• **Aim of the exercise**
Find the lines of the material below that include the string "prediction", then copy each one.

• **Supplied material**
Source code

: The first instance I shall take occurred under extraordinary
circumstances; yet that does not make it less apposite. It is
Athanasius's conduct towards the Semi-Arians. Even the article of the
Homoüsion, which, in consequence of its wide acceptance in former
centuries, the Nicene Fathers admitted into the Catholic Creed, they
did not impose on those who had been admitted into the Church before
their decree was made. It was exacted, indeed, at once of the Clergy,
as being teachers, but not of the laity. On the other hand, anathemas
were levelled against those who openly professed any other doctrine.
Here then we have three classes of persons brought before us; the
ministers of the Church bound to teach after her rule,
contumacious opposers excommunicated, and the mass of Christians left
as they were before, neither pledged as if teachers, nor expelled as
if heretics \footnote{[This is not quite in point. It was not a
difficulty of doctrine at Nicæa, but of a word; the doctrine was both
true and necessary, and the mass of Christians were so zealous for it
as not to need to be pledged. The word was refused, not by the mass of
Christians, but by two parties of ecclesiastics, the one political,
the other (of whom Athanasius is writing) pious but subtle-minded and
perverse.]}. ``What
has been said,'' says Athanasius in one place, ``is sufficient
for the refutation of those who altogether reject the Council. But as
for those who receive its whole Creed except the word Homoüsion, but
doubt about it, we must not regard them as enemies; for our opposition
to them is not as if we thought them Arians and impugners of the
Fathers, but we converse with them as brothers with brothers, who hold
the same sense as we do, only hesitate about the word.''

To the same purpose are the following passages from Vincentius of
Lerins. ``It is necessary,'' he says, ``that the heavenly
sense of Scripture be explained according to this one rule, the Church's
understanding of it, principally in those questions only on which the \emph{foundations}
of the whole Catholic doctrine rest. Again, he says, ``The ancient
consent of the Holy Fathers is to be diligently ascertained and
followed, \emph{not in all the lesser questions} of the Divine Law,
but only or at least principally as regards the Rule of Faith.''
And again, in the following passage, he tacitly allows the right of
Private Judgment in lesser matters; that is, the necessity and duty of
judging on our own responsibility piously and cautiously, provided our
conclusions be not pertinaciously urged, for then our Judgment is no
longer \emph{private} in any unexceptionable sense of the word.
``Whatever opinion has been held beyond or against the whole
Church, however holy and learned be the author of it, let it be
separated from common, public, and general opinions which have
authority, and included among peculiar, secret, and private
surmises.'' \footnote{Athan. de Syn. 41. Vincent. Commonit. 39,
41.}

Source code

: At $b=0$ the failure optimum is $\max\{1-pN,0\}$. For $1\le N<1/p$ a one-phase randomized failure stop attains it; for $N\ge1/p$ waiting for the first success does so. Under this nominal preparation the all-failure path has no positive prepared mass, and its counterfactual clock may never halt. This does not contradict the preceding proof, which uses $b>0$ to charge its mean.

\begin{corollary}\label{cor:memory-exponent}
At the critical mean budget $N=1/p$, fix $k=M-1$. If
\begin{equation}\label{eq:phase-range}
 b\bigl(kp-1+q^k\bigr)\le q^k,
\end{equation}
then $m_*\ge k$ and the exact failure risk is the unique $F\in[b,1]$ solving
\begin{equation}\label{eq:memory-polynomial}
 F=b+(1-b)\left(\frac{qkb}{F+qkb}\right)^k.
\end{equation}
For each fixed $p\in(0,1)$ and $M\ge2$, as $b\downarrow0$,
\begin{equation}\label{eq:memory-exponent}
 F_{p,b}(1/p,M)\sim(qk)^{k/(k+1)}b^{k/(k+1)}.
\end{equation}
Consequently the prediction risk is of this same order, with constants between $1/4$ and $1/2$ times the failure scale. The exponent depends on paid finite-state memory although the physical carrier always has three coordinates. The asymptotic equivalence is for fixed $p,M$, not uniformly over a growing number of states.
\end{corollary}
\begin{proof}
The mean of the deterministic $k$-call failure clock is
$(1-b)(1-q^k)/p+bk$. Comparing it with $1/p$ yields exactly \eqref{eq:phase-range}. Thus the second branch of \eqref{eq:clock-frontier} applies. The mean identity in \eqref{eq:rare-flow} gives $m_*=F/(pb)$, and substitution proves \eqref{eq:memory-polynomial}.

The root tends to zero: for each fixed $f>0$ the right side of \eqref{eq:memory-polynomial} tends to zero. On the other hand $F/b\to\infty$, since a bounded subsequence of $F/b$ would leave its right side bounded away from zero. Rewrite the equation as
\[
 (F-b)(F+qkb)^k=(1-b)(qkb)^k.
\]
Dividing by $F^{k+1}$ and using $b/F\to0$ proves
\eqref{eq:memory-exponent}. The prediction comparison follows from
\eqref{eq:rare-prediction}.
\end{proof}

• **Response to the exercise**
Consequently the prediction risk is of this same order, with constants between $1/4$ and $1/2$ times the failure scale. The exponent depends on paid finite-state memory although the physical carrier always has three coordinates. The asymptotic equivalence is for fixed $p,M$, not uniformly over a growing number of states.
\eqref{eq:memory-exponent}. The prediction comparison follows from
\eqref{eq:rare-prediction}.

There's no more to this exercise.